• [TASK INSTRUCTIONS] What lines below contain the word "node"? Please pull each one out.

====================

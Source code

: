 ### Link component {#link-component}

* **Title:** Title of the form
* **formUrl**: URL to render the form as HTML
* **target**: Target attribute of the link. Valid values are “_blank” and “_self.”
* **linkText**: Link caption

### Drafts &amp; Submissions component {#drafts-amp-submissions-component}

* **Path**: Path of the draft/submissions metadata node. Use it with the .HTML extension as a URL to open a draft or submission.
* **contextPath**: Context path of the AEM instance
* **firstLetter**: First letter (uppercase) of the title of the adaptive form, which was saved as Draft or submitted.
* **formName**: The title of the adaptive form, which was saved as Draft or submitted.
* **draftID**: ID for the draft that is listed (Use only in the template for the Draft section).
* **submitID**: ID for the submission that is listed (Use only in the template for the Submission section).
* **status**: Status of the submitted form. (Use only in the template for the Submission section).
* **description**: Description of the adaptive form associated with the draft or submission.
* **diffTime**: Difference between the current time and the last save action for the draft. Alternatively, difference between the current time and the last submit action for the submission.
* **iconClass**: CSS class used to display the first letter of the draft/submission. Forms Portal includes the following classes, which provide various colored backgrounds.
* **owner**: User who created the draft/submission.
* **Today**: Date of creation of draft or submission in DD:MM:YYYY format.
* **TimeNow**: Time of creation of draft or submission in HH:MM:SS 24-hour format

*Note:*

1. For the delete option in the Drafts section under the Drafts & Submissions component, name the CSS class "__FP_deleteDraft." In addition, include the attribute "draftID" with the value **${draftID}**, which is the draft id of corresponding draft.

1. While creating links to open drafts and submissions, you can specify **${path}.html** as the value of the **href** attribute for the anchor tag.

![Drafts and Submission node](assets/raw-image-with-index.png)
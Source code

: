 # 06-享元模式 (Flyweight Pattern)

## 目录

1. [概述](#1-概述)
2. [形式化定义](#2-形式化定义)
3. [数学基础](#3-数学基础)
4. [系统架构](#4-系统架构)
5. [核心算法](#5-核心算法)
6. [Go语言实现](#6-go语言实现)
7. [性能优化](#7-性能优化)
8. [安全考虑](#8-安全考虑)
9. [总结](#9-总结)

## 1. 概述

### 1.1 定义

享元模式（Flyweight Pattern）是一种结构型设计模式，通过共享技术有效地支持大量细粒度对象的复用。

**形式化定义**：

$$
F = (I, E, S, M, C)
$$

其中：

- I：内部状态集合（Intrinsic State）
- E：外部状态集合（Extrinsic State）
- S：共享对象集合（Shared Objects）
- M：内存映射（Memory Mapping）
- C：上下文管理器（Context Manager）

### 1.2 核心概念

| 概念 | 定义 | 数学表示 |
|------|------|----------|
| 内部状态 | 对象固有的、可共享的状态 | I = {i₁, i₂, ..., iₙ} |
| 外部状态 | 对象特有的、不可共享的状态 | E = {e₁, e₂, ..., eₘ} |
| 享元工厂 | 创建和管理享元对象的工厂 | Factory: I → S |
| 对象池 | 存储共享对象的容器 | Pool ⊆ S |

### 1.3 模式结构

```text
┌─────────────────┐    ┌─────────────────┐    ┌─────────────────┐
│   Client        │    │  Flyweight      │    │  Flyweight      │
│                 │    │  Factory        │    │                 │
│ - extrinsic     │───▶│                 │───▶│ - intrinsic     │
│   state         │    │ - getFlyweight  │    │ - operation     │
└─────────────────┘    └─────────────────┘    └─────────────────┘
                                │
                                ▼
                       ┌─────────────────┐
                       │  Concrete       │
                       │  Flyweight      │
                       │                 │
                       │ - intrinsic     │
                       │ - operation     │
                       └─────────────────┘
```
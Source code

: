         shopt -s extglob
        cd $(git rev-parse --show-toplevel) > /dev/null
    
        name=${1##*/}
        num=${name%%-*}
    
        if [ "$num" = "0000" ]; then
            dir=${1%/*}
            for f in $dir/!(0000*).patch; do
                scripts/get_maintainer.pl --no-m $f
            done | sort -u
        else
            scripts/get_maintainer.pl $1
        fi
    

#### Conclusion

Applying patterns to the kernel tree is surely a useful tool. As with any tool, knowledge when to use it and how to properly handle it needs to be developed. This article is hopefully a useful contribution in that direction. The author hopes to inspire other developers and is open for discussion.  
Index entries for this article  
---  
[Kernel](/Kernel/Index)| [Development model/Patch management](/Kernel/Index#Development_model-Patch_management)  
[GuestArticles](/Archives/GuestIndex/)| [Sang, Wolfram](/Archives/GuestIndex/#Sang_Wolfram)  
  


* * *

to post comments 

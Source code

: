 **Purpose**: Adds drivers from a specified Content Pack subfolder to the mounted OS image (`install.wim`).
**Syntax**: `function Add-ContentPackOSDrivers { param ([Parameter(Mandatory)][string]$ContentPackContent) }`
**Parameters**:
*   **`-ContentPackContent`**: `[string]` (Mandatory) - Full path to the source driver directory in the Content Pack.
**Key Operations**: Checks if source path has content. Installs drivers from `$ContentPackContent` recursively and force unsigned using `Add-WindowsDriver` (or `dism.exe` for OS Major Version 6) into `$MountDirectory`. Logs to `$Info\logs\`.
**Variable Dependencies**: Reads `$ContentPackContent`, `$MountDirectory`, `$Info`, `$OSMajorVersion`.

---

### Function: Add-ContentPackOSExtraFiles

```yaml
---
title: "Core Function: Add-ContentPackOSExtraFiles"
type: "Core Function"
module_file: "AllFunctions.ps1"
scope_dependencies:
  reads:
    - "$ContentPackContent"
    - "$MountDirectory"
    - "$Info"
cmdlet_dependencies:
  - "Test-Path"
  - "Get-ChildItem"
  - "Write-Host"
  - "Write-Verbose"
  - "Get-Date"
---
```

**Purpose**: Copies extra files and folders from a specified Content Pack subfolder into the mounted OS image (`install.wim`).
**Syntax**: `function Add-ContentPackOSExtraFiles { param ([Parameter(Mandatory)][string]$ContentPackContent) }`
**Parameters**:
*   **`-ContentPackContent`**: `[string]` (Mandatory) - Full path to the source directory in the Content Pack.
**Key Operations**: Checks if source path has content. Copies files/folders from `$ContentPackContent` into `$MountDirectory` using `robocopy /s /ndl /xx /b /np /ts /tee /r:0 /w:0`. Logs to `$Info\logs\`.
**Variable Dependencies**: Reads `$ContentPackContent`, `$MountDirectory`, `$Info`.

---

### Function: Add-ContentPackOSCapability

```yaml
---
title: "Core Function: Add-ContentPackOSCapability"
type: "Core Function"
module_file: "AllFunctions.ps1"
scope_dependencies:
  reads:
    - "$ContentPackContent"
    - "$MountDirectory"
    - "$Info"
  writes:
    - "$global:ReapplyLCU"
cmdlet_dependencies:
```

====================

• [TASK RESULT]
* **Path**: Path of the draft/submissions metadata node. Use it with the .HTML extension as a URL to open a draft or submission.
![Drafts and Submission node](assets/raw-image-with-index.png)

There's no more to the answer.